Телохранителя отстранила в сторону, появившаяся предсказательница, за которой ходила слава хорошей целительницы.

— Открой глаза, Германарих.

Царь медленно раскрыл мутные, испуганные глаза. В туманной дымке увидел над собой плавающее морщинистое лицо вельвы. Старуха улыбнулась беззубым ртом.

— Ты будешь жить, Германарих. Закрой глаза.

Целительница повернулась к Альбериху и явившемуся Икмору, скальд знал толк в травах и травяных настоях.

— Освободите зал от посторонних. Икмор, мне нужна теплая вода.

— Я принесу, — вызвался телохранитель.

— Очистить зал! — отдал приказ Икмор.

Стража кинулась на протрезвевших готов, пораженных покушением на царя.

— Все прочь! Прочь!!!

Икмор взял Германариха на руки. Царь раскрыл глаза. Круглая зала, статуи богов, длинные пиршественные столы, пламя факелов, кружились перед очами Германариха в багровых туманных всполохах. Предметы то приближались, то отступали, затягиваясь кровавой дымкой.

— Я буду жить. Я буду жить, — шептал царь.

Сплетатель песен осторожно опустил Германариха на расчищенный стол. Альберих принес бадью с тепловой водой. Вельва склонилась над раненым и принялась бережно освобождать от одежды.

— Я буду жить. Я буду жить вечно.

— Сейчас увидим, — пробормотала старуха.

Германарих стиснул зубы, когда с него срезали трабею, снимали лоскутья ткани. В зал ворвался холодный степной ветер, принес запах чабреца и полыни.

— Трон поставьте к морю, — пробормотал Германарих, теряя сознание.

— Ну что? — спросил Икмор у вельвы, смывшей кровь с тела Германариха и рассматривающую раны.

— Он будет жить. Раны глубоки, но не опасны, — ответила прорицательница.

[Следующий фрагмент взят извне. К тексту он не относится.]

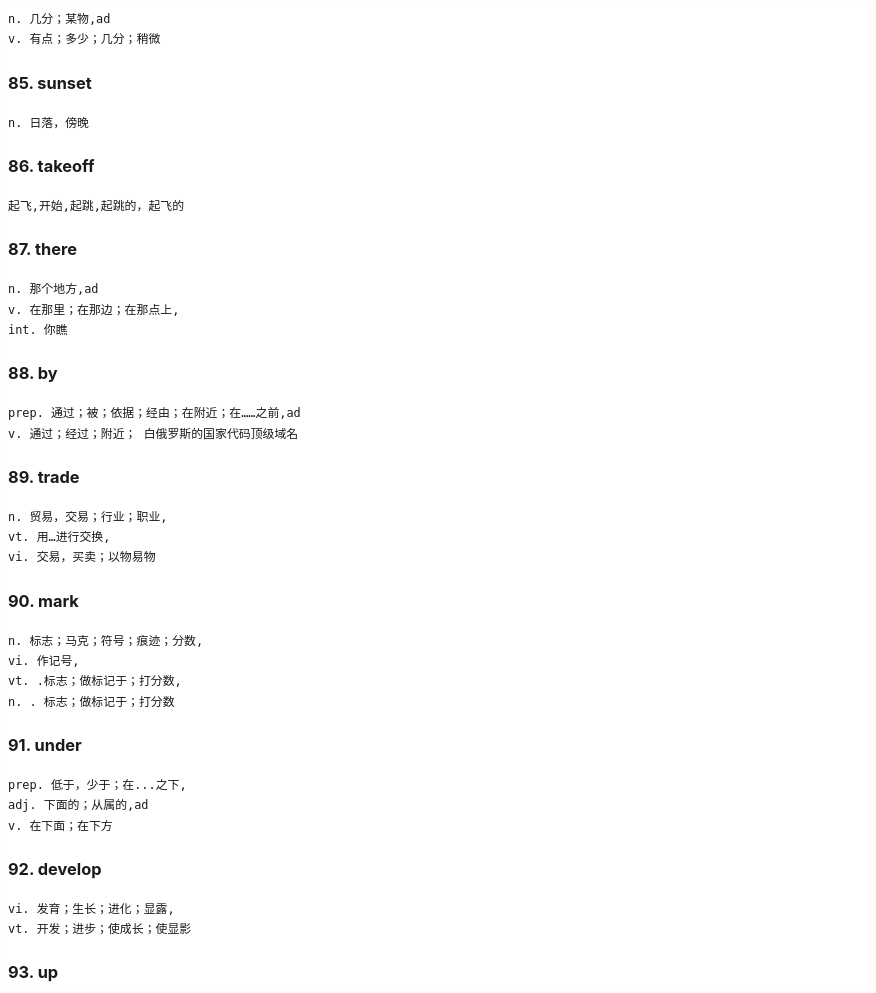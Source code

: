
 ```
n. 几分；某物,ad
v. 有点；多少；几分；稍微
```
### 85. sunset

```
n. 日落，傍晚
```
### 86. takeoff

```
起飞,开始,起跳,起跳的，起飞的
```
### 87. there

```
n. 那个地方,ad
v. 在那里；在那边；在那点上,
int. 你瞧
```
### 88. by

```
prep. 通过；被；依据；经由；在附近；在……之前,ad
v. 通过；经过；附近； 白俄罗斯的国家代码顶级域名
```
### 89. trade

```
n. 贸易，交易；行业；职业,
vt. 用…进行交换,
vi. 交易，买卖；以物易物
```
### 90. mark

```
n. 标志；马克；符号；痕迹；分数,
vi. 作记号,
vt. .标志；做标记于；打分数,
n. . 标志；做标记于；打分数
```
### 91. under

```
prep. 低于，少于；在...之下,
adj. 下面的；从属的,ad
v. 在下面；在下方
```
### 92. develop

```
vi. 发育；生长；进化；显露,
vt. 开发；进步；使成长；使显影
```
### 93. up
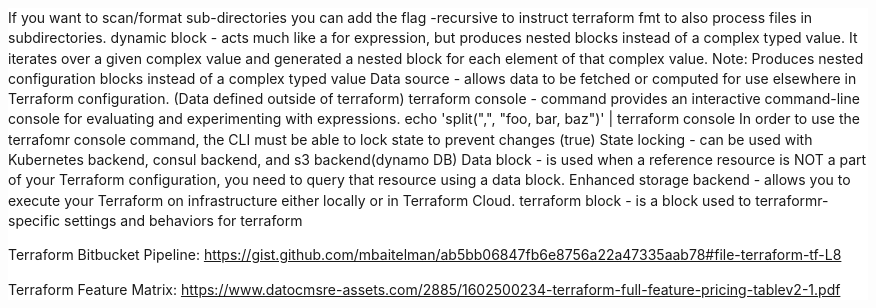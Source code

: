If you want to scan/format sub-directories you can add the flag -recursive to instruct terraform fmt to also process files in subdirectories.
dynamic block - acts much like a for expression, but produces nested blocks instead of a complex typed value. It iterates over a given complex value and generated a nested block for each element of that complex value.
Note: Produces nested configuration blocks instead of a complex typed value
Data source -  allows data to be fetched or computed for use elsewhere in Terraform configuration. (Data defined outside of terraform)
terraform console - command provides an interactive command-line console for evaluating and experimenting with expressions.	echo 'split(",", "foo, bar, baz")' | terraform console
In order to use the terrafomr console command, the CLI must be able to lock state to prevent changes (true)
State locking - can be used with Kubernetes backend, consul backend, and s3 backend(dynamo DB)
Data block -  is used when a reference resource is NOT a part of your Terraform configuration, you need to query that resource using a data block.
Enhanced storage backend - allows you to execute your Terraform on infrastructure either locally or in Terraform Cloud.
terraform block - is a block used to terraformr-specific settings and behaviors for terraform





Terraform Bitbucket Pipeline:
https://gist.github.com/mbaitelman/ab5bb06847fb6e8756a22a47335aab78#file-terraform-tf-L8

Terraform Feature Matrix:
https://www.datocmsre-assets.com/2885/1602500234-terraform-full-feature-pricing-tablev2-1.pdf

Икмор покосился на два изуродованных трупа, которые проносили мимо стражники, выполняя приказ царя — вывесить тела убийц на крепостной стене.

— Росомоны оставляют нас.

Вельва насмешливо посмотрела на скальда.

— Не только росомоны оставляют нас. Не много ли времени ты провел среди гуннов?

— Я гот. И завтра уезжаю в Восточную Киммерию, сражаться с гуннами, — запальчиво ответил скальд.

— Я вижу, — ответила вельва.

Гунны не встречали практически никакого сопротивления. Произошло несколько незначительных стычек с готами на бывшей территории Боспорского царства — готы отступили.

Вскоре часть готов, не видя иного выхода, покорились Баламберу. Винитар с небольшим войском, сумел пробиться к венедам и объявить себя новым царем готов. Но это было не надолго. Большая часть готов спешно переправлялась за Данувий, прося защиты у Рима…

На историческую арену выходил новый народ, неизвестный цивилизованному миру, но который скоро заставит содрогнуться этот мир от ужаса грядущих кровавых битв и разорений. Римская империя переживала закатный век. Скоро родится Бич Божий…

Загрузка...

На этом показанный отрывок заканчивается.